::: RECORDED DATA :::
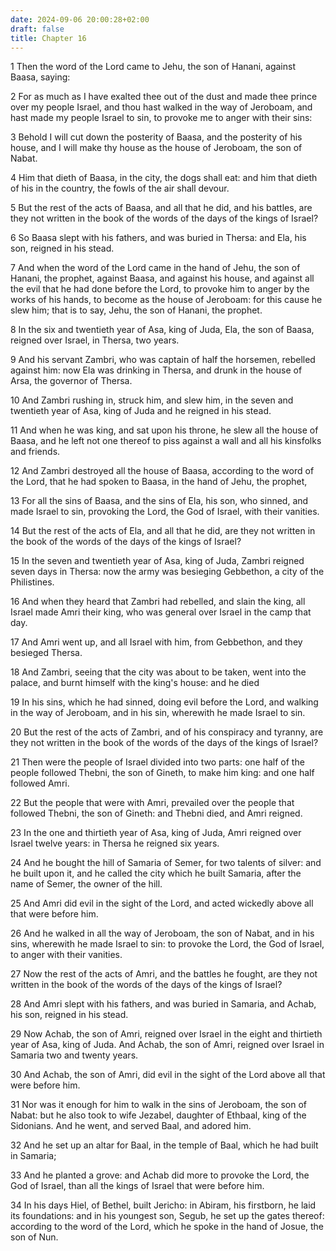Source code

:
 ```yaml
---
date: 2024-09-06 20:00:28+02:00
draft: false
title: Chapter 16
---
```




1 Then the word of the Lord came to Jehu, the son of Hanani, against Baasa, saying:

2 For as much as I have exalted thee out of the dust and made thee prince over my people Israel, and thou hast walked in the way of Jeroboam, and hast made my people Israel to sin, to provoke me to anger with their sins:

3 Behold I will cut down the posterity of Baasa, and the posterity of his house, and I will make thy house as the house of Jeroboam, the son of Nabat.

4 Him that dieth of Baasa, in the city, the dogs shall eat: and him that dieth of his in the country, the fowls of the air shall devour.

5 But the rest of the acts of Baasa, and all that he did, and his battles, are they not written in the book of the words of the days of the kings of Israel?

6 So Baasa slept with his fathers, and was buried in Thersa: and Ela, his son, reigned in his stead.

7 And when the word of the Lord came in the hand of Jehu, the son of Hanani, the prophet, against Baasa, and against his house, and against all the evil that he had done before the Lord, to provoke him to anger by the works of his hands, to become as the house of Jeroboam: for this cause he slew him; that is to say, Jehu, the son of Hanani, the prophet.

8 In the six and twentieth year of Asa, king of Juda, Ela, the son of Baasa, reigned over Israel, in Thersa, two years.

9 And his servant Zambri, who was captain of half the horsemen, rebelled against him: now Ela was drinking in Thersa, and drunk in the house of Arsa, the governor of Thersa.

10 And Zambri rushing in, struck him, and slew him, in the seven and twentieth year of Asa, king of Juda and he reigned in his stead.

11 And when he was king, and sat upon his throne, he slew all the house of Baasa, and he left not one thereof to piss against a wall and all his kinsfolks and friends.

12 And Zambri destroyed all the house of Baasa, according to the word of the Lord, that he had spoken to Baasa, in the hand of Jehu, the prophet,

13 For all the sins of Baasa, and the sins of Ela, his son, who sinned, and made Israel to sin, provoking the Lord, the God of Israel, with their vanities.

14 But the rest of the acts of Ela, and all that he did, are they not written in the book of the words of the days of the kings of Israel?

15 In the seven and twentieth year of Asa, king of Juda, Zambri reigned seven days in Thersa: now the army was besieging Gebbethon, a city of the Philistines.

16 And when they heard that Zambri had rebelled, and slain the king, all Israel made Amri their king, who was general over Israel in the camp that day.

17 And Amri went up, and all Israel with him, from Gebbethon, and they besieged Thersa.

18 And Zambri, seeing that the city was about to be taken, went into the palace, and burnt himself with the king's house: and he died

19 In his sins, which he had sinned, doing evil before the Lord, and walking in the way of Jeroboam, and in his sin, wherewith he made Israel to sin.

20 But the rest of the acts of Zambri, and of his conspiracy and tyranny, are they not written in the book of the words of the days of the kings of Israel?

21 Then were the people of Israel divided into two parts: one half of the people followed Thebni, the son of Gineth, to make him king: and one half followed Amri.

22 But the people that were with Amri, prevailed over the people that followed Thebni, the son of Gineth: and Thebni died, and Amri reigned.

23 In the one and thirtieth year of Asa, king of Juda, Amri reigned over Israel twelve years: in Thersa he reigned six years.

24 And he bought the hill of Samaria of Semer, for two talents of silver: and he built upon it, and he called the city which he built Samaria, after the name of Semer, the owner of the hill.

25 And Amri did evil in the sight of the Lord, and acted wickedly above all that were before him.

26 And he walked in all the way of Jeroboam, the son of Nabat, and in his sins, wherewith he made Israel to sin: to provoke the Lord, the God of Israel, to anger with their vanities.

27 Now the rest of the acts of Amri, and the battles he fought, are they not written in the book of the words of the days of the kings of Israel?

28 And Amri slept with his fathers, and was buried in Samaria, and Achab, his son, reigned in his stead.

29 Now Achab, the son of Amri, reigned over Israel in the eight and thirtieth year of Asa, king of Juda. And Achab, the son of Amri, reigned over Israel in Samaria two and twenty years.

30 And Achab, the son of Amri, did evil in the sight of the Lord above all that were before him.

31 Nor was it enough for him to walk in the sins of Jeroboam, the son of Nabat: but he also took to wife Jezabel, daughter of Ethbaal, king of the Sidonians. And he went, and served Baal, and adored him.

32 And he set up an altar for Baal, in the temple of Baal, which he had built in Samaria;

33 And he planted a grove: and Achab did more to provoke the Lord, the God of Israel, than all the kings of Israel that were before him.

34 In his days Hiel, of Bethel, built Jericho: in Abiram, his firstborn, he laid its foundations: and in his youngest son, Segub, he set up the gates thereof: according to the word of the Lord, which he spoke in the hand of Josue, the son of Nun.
:::
::: RECORDED DATA :::
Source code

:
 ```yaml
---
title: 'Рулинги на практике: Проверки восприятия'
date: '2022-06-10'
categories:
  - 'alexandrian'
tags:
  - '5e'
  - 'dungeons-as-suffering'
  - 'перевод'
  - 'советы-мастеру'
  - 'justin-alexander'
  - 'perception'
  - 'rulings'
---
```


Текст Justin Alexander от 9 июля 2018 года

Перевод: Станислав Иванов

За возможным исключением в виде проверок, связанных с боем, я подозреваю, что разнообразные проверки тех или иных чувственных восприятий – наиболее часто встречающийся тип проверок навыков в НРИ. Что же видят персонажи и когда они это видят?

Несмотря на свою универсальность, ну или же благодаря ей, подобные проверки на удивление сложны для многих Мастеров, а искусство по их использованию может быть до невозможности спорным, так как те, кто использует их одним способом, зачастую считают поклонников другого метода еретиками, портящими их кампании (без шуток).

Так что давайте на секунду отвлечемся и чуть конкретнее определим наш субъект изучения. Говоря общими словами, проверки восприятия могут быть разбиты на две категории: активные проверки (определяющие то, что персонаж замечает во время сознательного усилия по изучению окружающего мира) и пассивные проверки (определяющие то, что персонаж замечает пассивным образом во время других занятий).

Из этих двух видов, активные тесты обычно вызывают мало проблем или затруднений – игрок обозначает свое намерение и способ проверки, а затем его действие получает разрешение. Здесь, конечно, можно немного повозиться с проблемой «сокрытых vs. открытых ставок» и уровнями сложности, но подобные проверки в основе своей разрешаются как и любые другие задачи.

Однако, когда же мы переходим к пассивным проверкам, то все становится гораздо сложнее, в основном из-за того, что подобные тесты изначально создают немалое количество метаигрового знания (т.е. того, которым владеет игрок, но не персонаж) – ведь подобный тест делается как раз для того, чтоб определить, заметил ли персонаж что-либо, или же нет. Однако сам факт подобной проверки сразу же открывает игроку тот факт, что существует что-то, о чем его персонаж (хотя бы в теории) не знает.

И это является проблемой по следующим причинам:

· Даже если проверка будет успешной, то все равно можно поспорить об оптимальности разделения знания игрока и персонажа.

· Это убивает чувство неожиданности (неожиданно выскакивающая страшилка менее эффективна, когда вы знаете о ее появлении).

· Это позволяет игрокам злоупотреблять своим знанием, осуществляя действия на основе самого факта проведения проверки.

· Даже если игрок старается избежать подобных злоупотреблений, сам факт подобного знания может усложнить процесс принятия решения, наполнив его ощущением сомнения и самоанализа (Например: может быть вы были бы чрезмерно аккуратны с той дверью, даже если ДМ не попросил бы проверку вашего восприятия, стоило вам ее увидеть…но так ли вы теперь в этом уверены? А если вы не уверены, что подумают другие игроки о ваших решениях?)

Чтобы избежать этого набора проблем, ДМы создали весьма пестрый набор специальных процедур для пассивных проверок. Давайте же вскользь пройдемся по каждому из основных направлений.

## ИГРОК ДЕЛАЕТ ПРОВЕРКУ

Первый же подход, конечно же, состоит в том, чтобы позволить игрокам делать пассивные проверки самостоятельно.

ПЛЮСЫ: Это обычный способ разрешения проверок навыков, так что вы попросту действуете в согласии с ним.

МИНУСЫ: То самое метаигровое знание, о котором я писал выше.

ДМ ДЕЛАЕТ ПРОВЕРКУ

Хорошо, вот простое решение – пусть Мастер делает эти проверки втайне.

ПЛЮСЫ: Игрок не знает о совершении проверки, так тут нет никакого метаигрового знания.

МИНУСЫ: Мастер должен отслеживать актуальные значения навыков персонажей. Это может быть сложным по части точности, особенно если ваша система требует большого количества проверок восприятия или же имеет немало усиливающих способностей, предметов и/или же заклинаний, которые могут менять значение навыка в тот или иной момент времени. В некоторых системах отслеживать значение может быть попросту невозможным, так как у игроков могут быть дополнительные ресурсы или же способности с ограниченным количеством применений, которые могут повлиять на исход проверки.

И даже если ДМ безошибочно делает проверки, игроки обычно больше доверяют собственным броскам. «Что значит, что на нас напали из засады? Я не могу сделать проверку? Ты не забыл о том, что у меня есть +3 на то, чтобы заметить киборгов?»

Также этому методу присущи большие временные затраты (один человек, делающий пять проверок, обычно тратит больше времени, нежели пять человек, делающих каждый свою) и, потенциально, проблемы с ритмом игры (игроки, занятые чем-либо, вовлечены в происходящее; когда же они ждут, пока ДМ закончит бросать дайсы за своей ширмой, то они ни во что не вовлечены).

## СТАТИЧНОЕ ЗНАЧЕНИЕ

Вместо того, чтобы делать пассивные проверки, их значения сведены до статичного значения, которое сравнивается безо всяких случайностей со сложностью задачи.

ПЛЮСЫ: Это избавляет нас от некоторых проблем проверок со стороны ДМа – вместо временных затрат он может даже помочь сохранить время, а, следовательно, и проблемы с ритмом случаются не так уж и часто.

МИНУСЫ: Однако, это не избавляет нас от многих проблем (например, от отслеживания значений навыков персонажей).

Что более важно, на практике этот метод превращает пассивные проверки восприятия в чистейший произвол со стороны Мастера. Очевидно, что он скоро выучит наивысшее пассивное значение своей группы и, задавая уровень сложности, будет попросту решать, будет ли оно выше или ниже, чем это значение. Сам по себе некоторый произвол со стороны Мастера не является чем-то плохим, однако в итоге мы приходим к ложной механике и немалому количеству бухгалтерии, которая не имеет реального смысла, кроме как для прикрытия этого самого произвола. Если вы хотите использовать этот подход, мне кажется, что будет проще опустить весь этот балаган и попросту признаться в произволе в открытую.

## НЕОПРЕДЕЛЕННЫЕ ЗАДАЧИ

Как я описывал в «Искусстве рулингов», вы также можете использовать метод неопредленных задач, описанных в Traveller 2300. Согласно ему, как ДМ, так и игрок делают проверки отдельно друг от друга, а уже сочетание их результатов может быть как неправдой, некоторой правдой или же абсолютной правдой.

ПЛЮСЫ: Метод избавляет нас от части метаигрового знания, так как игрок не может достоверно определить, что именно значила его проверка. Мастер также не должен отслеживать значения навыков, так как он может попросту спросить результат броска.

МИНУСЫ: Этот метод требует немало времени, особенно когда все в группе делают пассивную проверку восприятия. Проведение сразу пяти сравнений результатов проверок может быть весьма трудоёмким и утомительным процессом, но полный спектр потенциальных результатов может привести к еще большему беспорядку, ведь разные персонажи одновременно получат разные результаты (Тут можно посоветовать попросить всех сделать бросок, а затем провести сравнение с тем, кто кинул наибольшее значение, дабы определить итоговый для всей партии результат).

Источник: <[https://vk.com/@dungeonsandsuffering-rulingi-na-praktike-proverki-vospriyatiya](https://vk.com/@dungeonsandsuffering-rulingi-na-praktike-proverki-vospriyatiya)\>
:::
::: RECORDED DATA :::
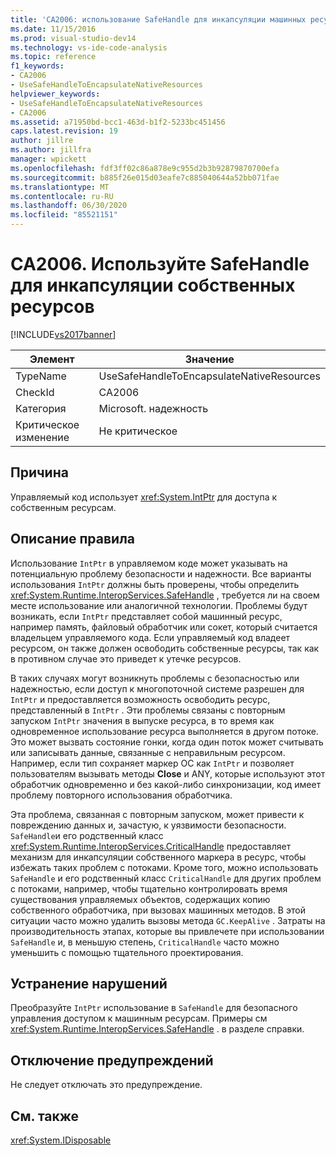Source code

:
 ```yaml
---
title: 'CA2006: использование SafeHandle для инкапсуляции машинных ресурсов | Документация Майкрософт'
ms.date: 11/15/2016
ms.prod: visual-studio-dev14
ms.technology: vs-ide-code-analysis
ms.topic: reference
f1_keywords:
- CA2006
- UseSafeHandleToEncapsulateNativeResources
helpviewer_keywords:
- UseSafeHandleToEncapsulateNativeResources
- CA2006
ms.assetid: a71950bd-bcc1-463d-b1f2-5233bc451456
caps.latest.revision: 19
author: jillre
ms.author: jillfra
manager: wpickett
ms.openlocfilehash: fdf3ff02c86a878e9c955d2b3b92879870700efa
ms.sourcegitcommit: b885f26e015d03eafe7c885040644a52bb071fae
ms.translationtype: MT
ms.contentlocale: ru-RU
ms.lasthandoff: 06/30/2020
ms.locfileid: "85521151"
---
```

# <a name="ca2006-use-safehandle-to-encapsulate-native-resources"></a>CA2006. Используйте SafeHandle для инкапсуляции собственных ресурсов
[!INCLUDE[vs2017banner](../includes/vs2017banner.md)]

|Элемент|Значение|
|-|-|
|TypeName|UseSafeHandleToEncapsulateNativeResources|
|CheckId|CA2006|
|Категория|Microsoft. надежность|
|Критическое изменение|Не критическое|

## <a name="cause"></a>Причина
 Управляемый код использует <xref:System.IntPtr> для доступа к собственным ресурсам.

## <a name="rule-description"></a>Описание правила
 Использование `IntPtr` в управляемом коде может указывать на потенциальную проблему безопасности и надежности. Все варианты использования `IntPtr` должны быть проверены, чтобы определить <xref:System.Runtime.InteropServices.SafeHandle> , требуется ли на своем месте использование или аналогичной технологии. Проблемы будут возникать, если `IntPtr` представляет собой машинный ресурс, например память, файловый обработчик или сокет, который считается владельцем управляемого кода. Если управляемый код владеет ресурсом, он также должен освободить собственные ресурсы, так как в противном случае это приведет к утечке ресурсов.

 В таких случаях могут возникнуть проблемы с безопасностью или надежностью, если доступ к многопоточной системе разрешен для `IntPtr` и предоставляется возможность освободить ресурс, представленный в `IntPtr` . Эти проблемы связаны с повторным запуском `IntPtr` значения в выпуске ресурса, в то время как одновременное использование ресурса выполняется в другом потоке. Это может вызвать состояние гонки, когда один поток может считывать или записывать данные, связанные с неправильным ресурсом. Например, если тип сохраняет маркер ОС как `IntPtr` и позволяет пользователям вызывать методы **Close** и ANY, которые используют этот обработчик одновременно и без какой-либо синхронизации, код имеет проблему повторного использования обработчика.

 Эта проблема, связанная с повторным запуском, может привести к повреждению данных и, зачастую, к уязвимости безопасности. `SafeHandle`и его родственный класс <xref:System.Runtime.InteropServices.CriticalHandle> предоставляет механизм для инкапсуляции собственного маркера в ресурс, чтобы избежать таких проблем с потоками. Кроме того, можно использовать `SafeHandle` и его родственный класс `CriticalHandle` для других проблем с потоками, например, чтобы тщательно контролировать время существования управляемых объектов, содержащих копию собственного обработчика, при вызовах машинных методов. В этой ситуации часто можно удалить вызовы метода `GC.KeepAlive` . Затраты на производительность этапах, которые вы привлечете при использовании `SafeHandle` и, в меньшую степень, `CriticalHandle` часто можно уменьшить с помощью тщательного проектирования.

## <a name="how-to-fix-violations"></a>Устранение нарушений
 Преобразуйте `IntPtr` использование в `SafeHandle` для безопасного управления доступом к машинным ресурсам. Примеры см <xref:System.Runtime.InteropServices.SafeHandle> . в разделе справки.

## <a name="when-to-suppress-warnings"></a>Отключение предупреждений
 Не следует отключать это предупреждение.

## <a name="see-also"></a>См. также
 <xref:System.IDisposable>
:::
**DESCRIPTION OF THE TASK:** Looking at the entries above, can you reproduce exactly the lines from the one that holds "Вместо того, чтобы" through the one that holds "ПЛЮСЫ: Метод избавляет", and only those?

**EXERCISE ANSWER:**
Вместо того, чтобы делать пассивные проверки, их значения сведены до статичного значения, которое сравнивается безо всяких случайностей со сложностью задачи.

ПЛЮСЫ: Это избавляет нас от некоторых проблем проверок со стороны ДМа – вместо временных затрат он может даже помочь сохранить время, а, следовательно, и проблемы с ритмом случаются не так уж и часто.

МИНУСЫ: Однако, это не избавляет нас от многих проблем (например, от отслеживания значений навыков персонажей).

Что более важно, на практике этот метод превращает пассивные проверки восприятия в чистейший произвол со стороны Мастера. Очевидно, что он скоро выучит наивысшее пассивное значение своей группы и, задавая уровень сложности, будет попросту решать, будет ли оно выше или ниже, чем это значение. Сам по себе некоторый произвол со стороны Мастера не является чем-то плохим, однако в итоге мы приходим к ложной механике и немалому количеству бухгалтерии, которая не имеет реального смысла, кроме как для прикрытия этого самого произвола. Если вы хотите использовать этот подход, мне кажется, что будет проще опустить весь этот балаган и попросту признаться в произволе в открытую.

## НЕОПРЕДЕЛЕННЫЕ ЗАДАЧИ

Как я описывал в «Искусстве рулингов», вы также можете использовать метод неопредленных задач, описанных в Traveller 2300. Согласно ему, как ДМ, так и игрок делают проверки отдельно друг от друга, а уже сочетание их результатов может быть как неправдой, некоторой правдой или же абсолютной правдой.

ПЛЮСЫ: Метод избавляет нас от части метаигрового знания, так как игрок не может достоверно определить, что именно значила его проверка. Мастер также не должен отслеживать значения навыков, так как он может попросту спросить результат броска.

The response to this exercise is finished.